[Data entries]
=== Begin Enclosure ===

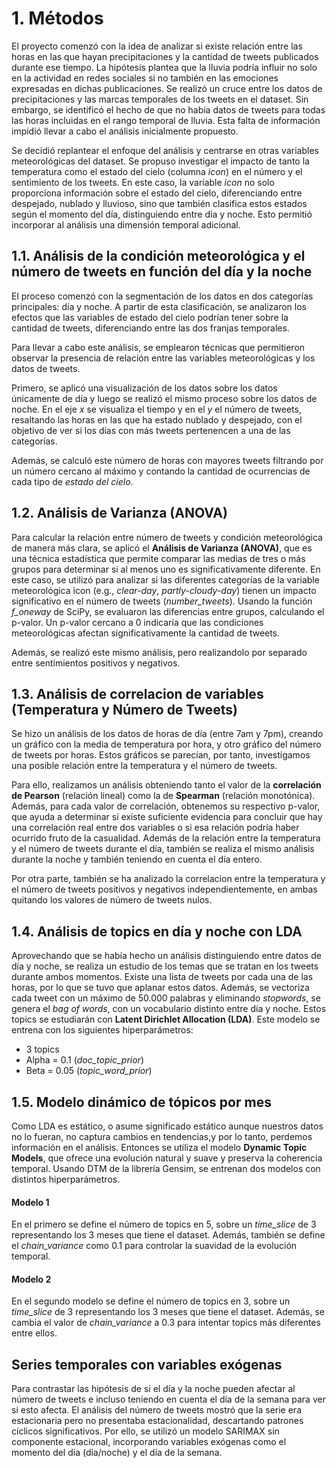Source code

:# 1. Métodos

El proyecto comenzó con la idea de analizar si existe relación entre las horas en las que hayan precipitaciones y la cantidad de tweets publicados durante ese tiempo. La hipótesis plantea que la lluvia podría influir no solo en la actividad en redes sociales si no también en las emociones expresadas en dichas publicaciones. Se realizó un cruce entre los datos de precipitaciones y las marcas temporales de los tweets en el dataset. Sin embargo, se identificó el hecho de que no había datos de tweets para todas las horas incluidas en el rango temporal de lluvia. Esta falta de información impidió llevar a cabo el análisis inicialmente propuesto.

Se decidió replantear el enfoque del análisis y centrarse en otras variables meteorológicas del dataset. Se propuso investigar el impacto de tanto la temperatura como el estado del cielo (columna *icon*) en el número y el sentimiento de los tweets. En este caso, la variable *icon* no solo proporciona información sobre el estado del cielo, diferenciando entre despejado, nublado y lluvioso, sino que también clasifica estos estados según el momento del día, distinguiendo entre día y noche. Esto permitió incorporar al análisis una dimensión temporal adicional.

## 1.1. Análisis de la condición meteorológica y el número de tweets en función del día y la noche

El proceso comenzó con la segmentación de los datos en dos categorías principales: día y noche. A partir de esta clasificación, se analizaron los efectos que las variables de estado del cielo podrían tener sobre la cantidad de tweets, diferenciando entre las dos franjas temporales.

Para llevar a cabo este análisis, se emplearon técnicas que permitieron observar la presencia de relación entre las variables meteorológicas y los datos de tweets. 

Primero, se aplicó una visualización de los datos sobre los datos únicamente de día y luego se realizó el mismo proceso sobre los datos de noche. En el eje *x* se visualiza el tiempo y en el *y* el número de tweets, resaltando las horas en las que ha estado nublado y despejado, con el objetivo de ver si los días con más tweets pertenencen a una de las categorías. 

Además, se calculó este número de horas con mayores tweets filtrando por un número cercano al máximo y contando la cantidad de ocurrencias de cada tipo de *estado del cielo*.

## 1.2. Análisis de Varianza (ANOVA)

Para calcular la relación entre número de tweets y condición meteorológica de manera más clara, se aplicó el **Análisis de Varianza (ANOVA)**, que es una técnica estadística que permite comparar las medias de tres o más grupos para determinar si al menos uno es significativamente diferente. En este caso, se utilizó para analizar si las diferentes categorías de la variable meteorológica icon (e.g., *clear-day*, *partly-cloudy-day*) tienen un impacto significativo en el número de tweets (*number_tweets*). Usando la función *f_oneway* de SciPy, se evaluaron las diferencias entre grupos, calculando el p-valor. Un p-valor cercano a 0 indicaría que las condiciones meteorológicas afectan significativamente la cantidad de tweets.

Además, se realizó este mismo análisis, pero realizandolo por separado entre sentimientos positivos y negativos.

## 1.3. Análisis de correlacion de variables (Temperatura y Número de Tweets)

Se hizo un análisis de los datos de horas de día (entre 7am y 7pm), creando un gráfico con la media de temperatura por hora, y otro gráfico del número de tweets por horas. Estos gráficos se parecían, por tanto, investigamos una posible relación entre la temperatura y el número de tweets.

Para ello, realizamos un análisis obteniendo tanto el valor de la **correlación de Pearson** (relación lineal) como la de **Spearman** (relación monotónica). Además, para cada valor de correlación, obtenemos su respectivo p-valor, que ayuda a determinar si existe suficiente evidencia para concluir que hay una correlación real entre dos variables o si esa relación podría haber ocurrido fruto de la casualidad. Además de la relación entre la temperatura y el número de tweets durante el día, también se realiza el mismo análisis durante la noche y también teniendo en cuenta el día entero. 

Por otra parte, también se ha analizado la correlacion entre la temperatura y el número de tweets positivos y negativos independientemente, en ambas quitando los valores de número de tweets nulos.

## 1.4. Análisis de topics en día y noche con LDA

Aprovechando que se había hecho un análisis distinguiendo entre datos de día y noche, se realiza un estudio de los temas que se tratan en los tweets durante ambos momentos. Existe una lista de tweets por cada una de las horas, por lo que se tuvo que aplanar estos datos. Además, se vectoriza cada tweet con un máximo de 50.000 palabras y eliminando *stopwords*, se genera el *bag of words*, con un vocabulario distinto entre día y noche. Estos topics se estudiarán con **Latent Dirichlet Allocation (LDA)**. Este modelo se entrena con los siguientes hiperparámetros: 

- 3 topics
- Alpha = 0.1 (*doc_topic_prior*)
- Beta = 0.05 (*topic_word_prior*)


## 1.5. Modelo dinámico de tópicos por mes

Como LDA es estático, o asume significado estático aunque nuestros datos no lo fueran, no captura cambios en tendencias,y por lo tanto, perdemos información en el análisis. Entonces se utiliza el modelo **Dynamic Topic Models**, que ofrece una evolución natural y suave y preserva la coherencia temporal. Usando DTM de la librería Gensim, se entrenan dos modelos con distintos hiperparámetros. 

#### Modelo 1

En el primero se define el número de topics en 5, sobre un *time_slice* de 3 representando los 3 meses que tiene el dataset. Además, también se define el *chain_variance* como 0.1 para controlar la suavidad de la evolución temporal.

#### Modelo 2

En el segundo modelo se define el número de topics en 3, sobre un *time_slice* de 3 representando los 3 meses que tiene el dataset. Además, se cambia el valor de *chain_variance* a 0.3 para intentar topics más diferentes entre ellos.

## Series temporales con variables exógenas

Para contrastar las hipótesis de si el día y la noche pueden afectar al número de tweets e incluso teniendo en cuenta el día de la semana para ver si esto afecta. El análisis del número de tweets mostró que la serie era estacionaria pero no presentaba estacionalidad, descartando patrones cíclicos significativos. Por ello, se utilizó un modelo SARIMAX sin componente estacional, incorporando variables exógenas como el momento del día (día/noche) y el día de la semana. 
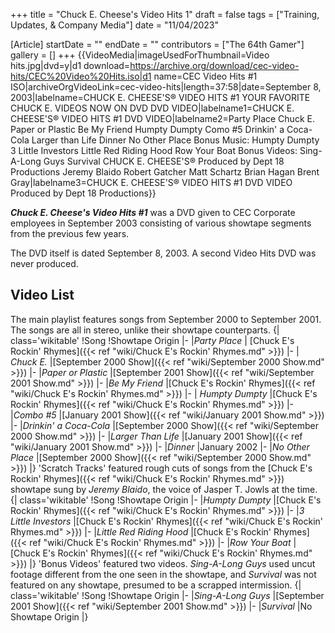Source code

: +++
title = "Chuck E. Cheese's Video Hits 1"
draft = false
tags = ["Training, Updates, & Company Media"]
date = "11/04/2023"

[Article]
startDate = ""
endDate = ""
contributors = ["The 64th Gamer"]
gallery = []
+++
{{VideoMedia|imageUsedForThumbnail=Video hits.jpg|dvd=y|d1 download=https://archive.org/download/cec-video-hits/CEC%20Video%20Hits.iso|d1 name=CEC Video Hits #1 ISO|archiveOrgVideoLink=cec-video-hits|length=37:58|date=September 8, 2003|labelname=CHUCK E. CHEESE'S®
VIDEO HITS #1
YOUR FAVORITE CHUCK E. VIDEOS
NOW ON DVD
DVD VIDEO|labelname1=CHUCK E. CHEESE'S® VIDEO HITS #1
DVD VIDEO|labelname2=Party Place
Chuck E.
Paper or Plastic
Be My Friend
Humpty Dumpty
Como #5
Drinkin' a Coca-Cola
Larger than Life
Dinner
No Other Place
Bonus Music:
Humpty Dumpty
3 Little Investors
Little Red Riding Hood
Row Your Boat
Bonus Videos:
Sing-A-Long Guys
Survival
CHUCK E. CHEESE'S®
Produced by Dept 18 Productions
Jeremy Blaido
Robert Gatcher
Matt Schartz
Brian Hagan
Brent Gray|labelname3=CHUCK E. CHEESE'S® VIDEO HITS
#1
DVD VIDEO
Produced by Dept 18 Productions}}

<b><i>Chuck E. Cheese's Video Hits #1</b></i> was a DVD given to CEC Corporate employees in September 2003 consisting of various showtape segments from the previous few years.

The DVD itself is dated September 8, 2003. A second Video Hits DVD was never produced.

<h2> Video List </h2>
The main playlist features songs from September 2000 to September 2001. The songs are all in stereo, unlike their showtape counterparts.
{| class='wikitable'
!Song
!Showtape Origin
|-
|<i>Party Place</i>
| [Chuck E's Rockin' Rhymes]({{< ref "wiki/Chuck E's Rockin' Rhymes.md" >}})
|-
| <i>Chuck E.</i>
|[September 2000 Show]({{< ref "wiki/September 2000 Show.md" >}})
|-
|<i>Paper or Plastic</i>
|[September 2001 Show]({{< ref "wiki/September 2001 Show.md" >}})
|-
|<i>Be My Friend</i>
|[Chuck E's Rockin' Rhymes]({{< ref "wiki/Chuck E's Rockin' Rhymes.md" >}})
|-
| <i>Humpty Dumpty</i>
|[Chuck E's Rockin' Rhymes]({{< ref "wiki/Chuck E's Rockin' Rhymes.md" >}})
|-
|<i>Combo #5</i>
|[January 2001 Show]({{< ref "wiki/January 2001 Show.md" >}}) 
|-
|<i>Drinkin' a Coca-Cola</i>
|[September 2000 Show]({{< ref "wiki/September 2000 Show.md" >}})
|-
|<i>Larger Than Life</i>
|[January 2001 Show]({{< ref "wiki/January 2001 Show.md" >}})
|-
|<i>Dinner</i>
|January 2002
|-
|<i>No Other Place</i>
|[September 2000 Show]({{< ref "wiki/September 2000 Show.md" >}})
|}
'Scratch Tracks' featured rough cuts of songs from the [Chuck E's Rockin' Rhymes]({{< ref "wiki/Chuck E's Rockin' Rhymes.md" >}}) showtape sung by <i>Jeremy Blaido</i>, the voice of Jasper T. Jowls at the time.
{| class='wikitable'
!Song
!Showtape Origin
|-
|<i>Humpty Dumpty</i>
|[Chuck E's Rockin' Rhymes]({{< ref "wiki/Chuck E's Rockin' Rhymes.md" >}})
|-
|<i>3 Little Investors</i>
|[Chuck E's Rockin' Rhymes]({{< ref "wiki/Chuck E's Rockin' Rhymes.md" >}})
|-
|<i>Little Red Riding Hood</i>
|[Chuck E's Rockin' Rhymes]({{< ref "wiki/Chuck E's Rockin' Rhymes.md" >}})
|-
|<i>Row Your Boat</i>
|[Chuck E's Rockin' Rhymes]({{< ref "wiki/Chuck E's Rockin' Rhymes.md" >}})
|}
'Bonus Videos' featured two videos. <i>Sing-A-Long Guys</i> used uncut footage different from the one seen in the showtape, and <i>Survival</i> was not featured on any showtape, presumed to be a scrapped intermission.
{| class='wikitable'
!Song
!Showtape Origin
|-
|<i>Sing-A-Long Guys</i>
|[September 2001 Show]({{< ref "wiki/September 2001 Show.md" >}})
|-
|<i>Survival</i>
|No Showtape Origin
|}


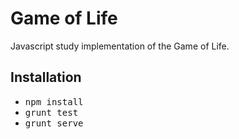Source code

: # Game of Life

Javascript study implementation of the Game of Life.

## Installation

* <tt>npm install</tt>
* <tt>grunt test</tt>
* <tt>grunt serve</tt>
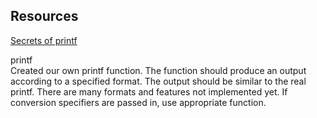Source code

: ## Resources

[Secrets of printf](https://www.academia.edu/10297206/Secrets_of_printf_)

printf<br /> Created our own printf function. The function should produce an output according to a specified format. The output should be similar to the real printf. There are many formats and features not implemented yet. If conversion specifiers are passed in, use appropriate function.

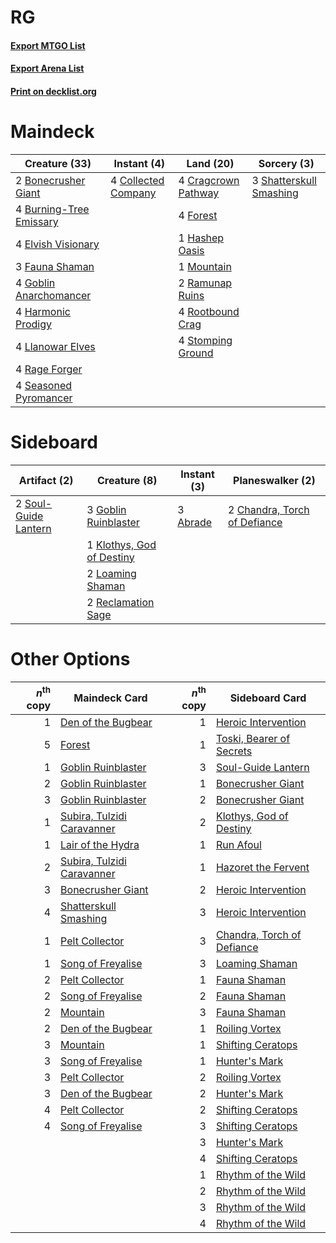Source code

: # RG

#### [Export MTGO List](../collection/RG/RG.txt)
#### [Export Arena List](../collection/RG/RG_arena.txt)
#### [Print on decklist.org](http://decklist.org/?deckmain=2%09Bonecrusher%20Giant%0A4%09Burning-Tree%20Emissary%0A4%09Collected%20Company%0A4%09Cragcrown%20Pathway%0A4%09Elvish%20Visionary%0A3%09Fauna%20Shaman%0A4%09Forest%0A4%09Goblin%20Anarchomancer%0A4%09Harmonic%20Prodigy%0A1%09Hashep%20Oasis%0A4%09Llanowar%20Elves%0A1%09Mountain%0A4%09Rage%20Forger%0A2%09Ramunap%20Ruins%0A4%09Rootbound%20Crag%0A4%09Seasoned%20Pyromancer%0A3%09Shatterskull%20Smashing%0A4%09Stomping%20Ground&deckside=3%09Abrade%0A2%09Chandra,%20Torch%20of%20Defiance%0A3%09Goblin%20Ruinblaster%0A1%09Klothys,%20God%20of%20Destiny%0A2%09Loaming%20Shaman%0A2%09Reclamation%20Sage%0A2%09Soul-Guide%20Lantern)
# Maindeck

|                                          Creature (33)                                           |                                         Instant (4)                                          |                                          Land (20)                                           |                                           Sorcery (3)                                            |
|--------------------------------------------------------------------------------------------------|----------------------------------------------------------------------------------------------|----------------------------------------------------------------------------------------------|--------------------------------------------------------------------------------------------------|
|2 [Bonecrusher Giant](http://gatherer.wizards.com/Pages/Card/Details.aspx?multiverseid=473077)    |4 [Collected Company](http://gatherer.wizards.com/Pages/Card/Details.aspx?multiverseid=394519)|4 [Cragcrown Pathway](http://gatherer.wizards.com/Pages/Card/Details.aspx?multiverseid=491915)|3 [Shatterskull Smashing](http://gatherer.wizards.com/Pages/Card/Details.aspx?multiverseid=491802)|
|4 [Burning-Tree Emissary](http://gatherer.wizards.com/Pages/Card/Details.aspx?multiverseid=426627)|                                                                                              |4 [Forest](http://gatherer.wizards.com/Pages/Card/Details.aspx?multiverseid=439860)           |                                                                                                  |
|4 [Elvish Visionary](http://gatherer.wizards.com/Pages/Card/Details.aspx?multiverseid=175124)     |                                                                                              |1 [Hashep Oasis](http://gatherer.wizards.com/Pages/Card/Details.aspx?multiverseid=430866)     |                                                                                                  |
|3 [Fauna Shaman](http://gatherer.wizards.com/Pages/Card/Details.aspx?multiverseid=205059)         |                                                                                              |1 [Mountain](http://gatherer.wizards.com/Pages/Card/Details.aspx?multiverseid=439859)         |                                                                                                  |
|4 [Goblin Anarchomancer](http://gatherer.wizards.com/Pages/Card/Details.aspx?multiverseid=522276) |                                                                                              |2 [Ramunap Ruins](http://gatherer.wizards.com/Pages/Card/Details.aspx?multiverseid=430870)    |                                                                                                  |
|4 [Harmonic Prodigy](http://gatherer.wizards.com/Pages/Card/Details.aspx?multiverseid=522208)     |                                                                                              |4 [Rootbound Crag](http://gatherer.wizards.com/Pages/Card/Details.aspx?multiverseid=420934)   |                                                                                                  |
|4 [Llanowar Elves](http://gatherer.wizards.com/Pages/Card/Details.aspx?multiverseid=129626)       |                                                                                              |4 [Stomping Ground](http://gatherer.wizards.com/Pages/Card/Details.aspx?multiverseid=405110)  |                                                                                                  |
|4 [Rage Forger](http://gatherer.wizards.com/Pages/Card/Details.aspx?multiverseid=153104)          |                                                                                              |                                                                                              |                                                                                                  |
|4 [Seasoned Pyromancer](http://gatherer.wizards.com/Pages/Card/Details.aspx?multiverseid=464094)  |                                                                                              |                                                                                              |                                                                                                  |


# Sideboard

|                                         Artifact (2)                                          |                                            Creature (8)                                            |                                    Instant (3)                                    |                                           Planeswalker (2)                                            |
|-----------------------------------------------------------------------------------------------|----------------------------------------------------------------------------------------------------|-----------------------------------------------------------------------------------|-------------------------------------------------------------------------------------------------------|
|2 [Soul-Guide Lantern](http://gatherer.wizards.com/Pages/Card/Details.aspx?multiverseid=476488)|3 [Goblin Ruinblaster](http://gatherer.wizards.com/Pages/Card/Details.aspx?multiverseid=180411)     |3 [Abrade](http://gatherer.wizards.com/Pages/Card/Details.aspx?multiverseid=430772)|2 [Chandra, Torch of Defiance](http://gatherer.wizards.com/Pages/Card/Details.aspx?multiverseid=417683)|
|                                                                                               |1 [Klothys, God of Destiny](http://gatherer.wizards.com/Pages/Card/Details.aspx?multiverseid=476471)|                                                                                   |                                                                                                       |
|                                                                                               |2 [Loaming Shaman](http://gatherer.wizards.com/Pages/Card/Details.aspx?multiverseid=405286)         |                                                                                   |                                                                                                       |
|                                                                                               |2 [Reclamation Sage](http://gatherer.wizards.com/Pages/Card/Details.aspx?multiverseid=389651)       |                                                                                   |                                                                                                       |


# Other Options

|*n*<sup>th</sup> copy|                                            Maindeck Card                                            |*n*<sup>th</sup> copy|                                           Sideboard Card                                            |
|--------------------:|-----------------------------------------------------------------------------------------------------|--------------------:|-----------------------------------------------------------------------------------------------------|
|                    1|[Den of the Bugbear](http://gatherer.wizards.com/Pages/Card/Details.aspx?multiverseid=527541)        |                    1|[Heroic Intervention](http://gatherer.wizards.com/Pages/Card/Details.aspx?multiverseid=423776)       |
|                    5|[Forest](http://gatherer.wizards.com/Pages/Card/Details.aspx?multiverseid=439860)                    |                    1|[Toski, Bearer of Secrets](http://gatherer.wizards.com/Pages/Card/Details.aspx?multiverseid=503813)  |
|                    1|[Goblin Ruinblaster](http://gatherer.wizards.com/Pages/Card/Details.aspx?multiverseid=180411)        |                    3|[Soul-Guide Lantern](http://gatherer.wizards.com/Pages/Card/Details.aspx?multiverseid=476488)        |
|                    2|[Goblin Ruinblaster](http://gatherer.wizards.com/Pages/Card/Details.aspx?multiverseid=180411)        |                    1|[Bonecrusher Giant](http://gatherer.wizards.com/Pages/Card/Details.aspx?multiverseid=473077)         |
|                    3|[Goblin Ruinblaster](http://gatherer.wizards.com/Pages/Card/Details.aspx?multiverseid=180411)        |                    2|[Bonecrusher Giant](http://gatherer.wizards.com/Pages/Card/Details.aspx?multiverseid=473077)         |
|                    1|[Subira, Tulzidi Caravanner](http://gatherer.wizards.com/Pages/Card/Details.aspx?multiverseid=485485)|                    2|[Klothys, God of Destiny](http://gatherer.wizards.com/Pages/Card/Details.aspx?multiverseid=476471)   |
|                    1|[Lair of the Hydra](http://gatherer.wizards.com/Pages/Card/Details.aspx?multiverseid=527546)         |                    1|[Run Afoul](http://gatherer.wizards.com/Pages/Card/Details.aspx?multiverseid=485524)                 |
|                    2|[Subira, Tulzidi Caravanner](http://gatherer.wizards.com/Pages/Card/Details.aspx?multiverseid=485485)|                    1|[Hazoret the Fervent](http://gatherer.wizards.com/Pages/Card/Details.aspx?multiverseid=426838)       |
|                    3|[Bonecrusher Giant](http://gatherer.wizards.com/Pages/Card/Details.aspx?multiverseid=473077)         |                    2|[Heroic Intervention](http://gatherer.wizards.com/Pages/Card/Details.aspx?multiverseid=423776)       |
|                    4|[Shatterskull Smashing](http://gatherer.wizards.com/Pages/Card/Details.aspx?multiverseid=491802)     |                    3|[Heroic Intervention](http://gatherer.wizards.com/Pages/Card/Details.aspx?multiverseid=423776)       |
|                    1|[Pelt Collector](http://gatherer.wizards.com/Pages/Card/Details.aspx?multiverseid=452891)            |                    3|[Chandra, Torch of Defiance](http://gatherer.wizards.com/Pages/Card/Details.aspx?multiverseid=417683)|
|                    1|[Song of Freyalise](http://gatherer.wizards.com/Pages/Card/Details.aspx?multiverseid=443067)         |                    3|[Loaming Shaman](http://gatherer.wizards.com/Pages/Card/Details.aspx?multiverseid=405286)            |
|                    2|[Pelt Collector](http://gatherer.wizards.com/Pages/Card/Details.aspx?multiverseid=452891)            |                    1|[Fauna Shaman](http://gatherer.wizards.com/Pages/Card/Details.aspx?multiverseid=205059)              |
|                    2|[Song of Freyalise](http://gatherer.wizards.com/Pages/Card/Details.aspx?multiverseid=443067)         |                    2|[Fauna Shaman](http://gatherer.wizards.com/Pages/Card/Details.aspx?multiverseid=205059)              |
|                    2|[Mountain](http://gatherer.wizards.com/Pages/Card/Details.aspx?multiverseid=439859)                  |                    3|[Fauna Shaman](http://gatherer.wizards.com/Pages/Card/Details.aspx?multiverseid=205059)              |
|                    2|[Den of the Bugbear](http://gatherer.wizards.com/Pages/Card/Details.aspx?multiverseid=527541)        |                    1|[Roiling Vortex](http://gatherer.wizards.com/Pages/Card/Details.aspx?multiverseid=491797)            |
|                    3|[Mountain](http://gatherer.wizards.com/Pages/Card/Details.aspx?multiverseid=439859)                  |                    1|[Shifting Ceratops](http://gatherer.wizards.com/Pages/Card/Details.aspx?multiverseid=466948)         |
|                    3|[Song of Freyalise](http://gatherer.wizards.com/Pages/Card/Details.aspx?multiverseid=443067)         |                    1|[Hunter's Mark](http://gatherer.wizards.com/Pages/Card/Details.aspx?multiverseid=527475)             |
|                    3|[Pelt Collector](http://gatherer.wizards.com/Pages/Card/Details.aspx?multiverseid=452891)            |                    2|[Roiling Vortex](http://gatherer.wizards.com/Pages/Card/Details.aspx?multiverseid=491797)            |
|                    3|[Den of the Bugbear](http://gatherer.wizards.com/Pages/Card/Details.aspx?multiverseid=527541)        |                    2|[Hunter's Mark](http://gatherer.wizards.com/Pages/Card/Details.aspx?multiverseid=527475)             |
|                    4|[Pelt Collector](http://gatherer.wizards.com/Pages/Card/Details.aspx?multiverseid=452891)            |                    2|[Shifting Ceratops](http://gatherer.wizards.com/Pages/Card/Details.aspx?multiverseid=466948)         |
|                    4|[Song of Freyalise](http://gatherer.wizards.com/Pages/Card/Details.aspx?multiverseid=443067)         |                    3|[Shifting Ceratops](http://gatherer.wizards.com/Pages/Card/Details.aspx?multiverseid=466948)         |
|                     |                                                                                                     |                    3|[Hunter's Mark](http://gatherer.wizards.com/Pages/Card/Details.aspx?multiverseid=527475)             |
|                     |                                                                                                     |                    4|[Shifting Ceratops](http://gatherer.wizards.com/Pages/Card/Details.aspx?multiverseid=466948)         |
|                     |                                                                                                     |                    1|[Rhythm of the Wild](http://gatherer.wizards.com/Pages/Card/Details.aspx?multiverseid=457345)        |
|                     |                                                                                                     |                    2|[Rhythm of the Wild](http://gatherer.wizards.com/Pages/Card/Details.aspx?multiverseid=457345)        |
|                     |                                                                                                     |                    3|[Rhythm of the Wild](http://gatherer.wizards.com/Pages/Card/Details.aspx?multiverseid=457345)        |
|                     |                                                                                                     |                    4|[Rhythm of the Wild](http://gatherer.wizards.com/Pages/Card/Details.aspx?multiverseid=457345)        |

=== End Enclosure ===

The word "solo" appears in some of the lines above. Copy those lines.

El proyecto comenzó con la idea de analizar si existe relación entre las horas en las que hayan precipitaciones y la cantidad de tweets publicados durante ese tiempo. La hipótesis plantea que la lluvia podría influir no solo en la actividad en redes sociales si no también en las emociones expresadas en dichas publicaciones. Se realizó un cruce entre los datos de precipitaciones y las marcas temporales de los tweets en el dataset. Sin embargo, se identificó el hecho de que no había datos de tweets para todas las horas incluidas en el rango temporal de lluvia. Esta falta de información impidió llevar a cabo el análisis inicialmente propuesto.
Se decidió replantear el enfoque del análisis y centrarse en otras variables meteorológicas del dataset. Se propuso investigar el impacto de tanto la temperatura como el estado del cielo (columna *icon*) en el número y el sentimiento de los tweets. En este caso, la variable *icon* no solo proporciona información sobre el estado del cielo, diferenciando entre despejado, nublado y lluvioso, sino que también clasifica estos estados según el momento del día, distinguiendo entre día y noche. Esto permitió incorporar al análisis una dimensión temporal adicional.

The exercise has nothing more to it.